Saved data entries:
____

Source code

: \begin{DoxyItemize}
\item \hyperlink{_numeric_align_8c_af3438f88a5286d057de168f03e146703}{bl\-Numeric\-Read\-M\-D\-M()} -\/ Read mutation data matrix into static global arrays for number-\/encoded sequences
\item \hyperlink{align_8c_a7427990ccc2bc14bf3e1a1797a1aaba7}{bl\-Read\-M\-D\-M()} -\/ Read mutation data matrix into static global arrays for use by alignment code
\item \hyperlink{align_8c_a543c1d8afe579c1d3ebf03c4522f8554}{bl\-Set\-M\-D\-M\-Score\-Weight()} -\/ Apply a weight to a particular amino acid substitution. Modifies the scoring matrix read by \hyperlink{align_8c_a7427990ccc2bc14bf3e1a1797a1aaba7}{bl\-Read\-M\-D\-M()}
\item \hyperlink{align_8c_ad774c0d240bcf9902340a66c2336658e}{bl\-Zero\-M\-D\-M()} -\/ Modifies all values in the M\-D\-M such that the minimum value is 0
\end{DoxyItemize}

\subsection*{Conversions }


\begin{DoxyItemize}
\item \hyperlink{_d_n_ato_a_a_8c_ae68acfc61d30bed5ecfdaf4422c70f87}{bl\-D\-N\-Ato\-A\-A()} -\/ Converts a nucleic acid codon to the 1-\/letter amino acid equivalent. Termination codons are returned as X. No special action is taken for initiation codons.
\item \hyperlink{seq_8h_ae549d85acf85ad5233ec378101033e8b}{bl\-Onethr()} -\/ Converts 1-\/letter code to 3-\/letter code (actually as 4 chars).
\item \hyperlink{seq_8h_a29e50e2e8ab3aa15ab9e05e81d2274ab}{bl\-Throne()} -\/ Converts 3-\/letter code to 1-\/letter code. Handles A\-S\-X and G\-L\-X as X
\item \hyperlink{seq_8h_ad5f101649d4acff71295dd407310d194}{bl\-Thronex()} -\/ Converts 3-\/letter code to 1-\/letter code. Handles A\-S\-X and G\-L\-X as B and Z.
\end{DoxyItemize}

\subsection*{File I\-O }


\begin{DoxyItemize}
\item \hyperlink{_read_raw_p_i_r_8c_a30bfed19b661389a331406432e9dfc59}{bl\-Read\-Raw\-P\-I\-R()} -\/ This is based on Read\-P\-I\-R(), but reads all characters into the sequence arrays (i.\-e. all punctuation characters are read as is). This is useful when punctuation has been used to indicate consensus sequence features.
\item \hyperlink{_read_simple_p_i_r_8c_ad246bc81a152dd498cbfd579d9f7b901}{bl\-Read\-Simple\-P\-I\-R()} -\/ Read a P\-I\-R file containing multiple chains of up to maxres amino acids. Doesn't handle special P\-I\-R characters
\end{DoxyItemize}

____

◆ Work instructions ◆
Out of the data above, give again only the lines starting at the one holding "by alignment code" and ending at the one holding "for initiation codons.", unchanged.

◆ Your response ◆
\item \hyperlink{align_8c_a7427990ccc2bc14bf3e1a1797a1aaba7}{bl\-Read\-M\-D\-M()} -\/ Read mutation data matrix into static global arrays for use by alignment code
\item \hyperlink{align_8c_a543c1d8afe579c1d3ebf03c4522f8554}{bl\-Set\-M\-D\-M\-Score\-Weight()} -\/ Apply a weight to a particular amino acid substitution. Modifies the scoring matrix read by \hyperlink{align_8c_a7427990ccc2bc14bf3e1a1797a1aaba7}{bl\-Read\-M\-D\-M()}
\item \hyperlink{align_8c_ad774c0d240bcf9902340a66c2336658e}{bl\-Zero\-M\-D\-M()} -\/ Modifies all values in the M\-D\-M such that the minimum value is 0
\end{DoxyItemize}

\subsection*{Conversions }


\begin{DoxyItemize}
\item \hyperlink{_d_n_ato_a_a_8c_ae68acfc61d30bed5ecfdaf4422c70f87}{bl\-D\-N\-Ato\-A\-A()} -\/ Converts a nucleic acid codon to the 1-\/letter amino acid equivalent. Termination codons are returned as X. No special action is taken for initiation codons.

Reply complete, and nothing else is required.